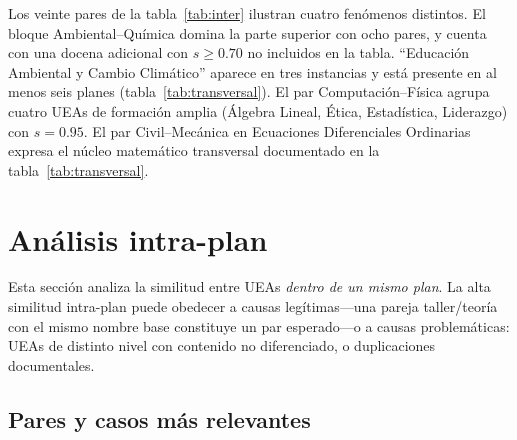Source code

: \documentclass[11pt,a4paper]{article}
\begin{document}
Los veinte pares de la tabla~\ref{tab:inter} ilustran cuatro fenómenos distintos.
El bloque Ambiental--Química domina la parte superior con ocho pares, y cuenta con una docena adicional con $s \geq 0.70$ no incluidos en la tabla.
``Educación Ambiental y Cambio Climático'' aparece en tres instancias y está presente en al menos seis planes (tabla~\ref{tab:transversal}).
El par Computación--Física agrupa cuatro UEAs de formación amplia (Álgebra Lineal, Ética, Estadística, Liderazgo) con $s = 0.95$.
El par Civil--Mecánica en Ecuaciones Diferenciales Ordinarias expresa el núcleo matemático transversal documentado en la tabla~\ref{tab:transversal}.

\section{Análisis intra-plan}
\label{sec:intra}

Esta sección analiza la similitud entre UEAs \textit{dentro de un mismo plan}.
La alta similitud intra-plan puede obedecer a causas legítimas---una pareja taller/teoría con el mismo nombre base constituye un par esperado---o a causas problemáticas: UEAs de distinto nivel con contenido no diferenciado, o duplicaciones documentales.

\subsection{Pares y casos más relevantes}
\end{document}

EXERCISE GOAL —
Read through the entries and copy every line that includes "intra".

TASK RESULT —
\section{Análisis intra-plan}
\label{sec:intra}
La alta similitud intra-plan puede obedecer a causas legítimas---una pareja taller/teoría con el mismo nombre base constituye un par esperado---o a causas problemáticas: UEAs de distinto nivel con contenido no diferenciado, o duplicaciones documentales.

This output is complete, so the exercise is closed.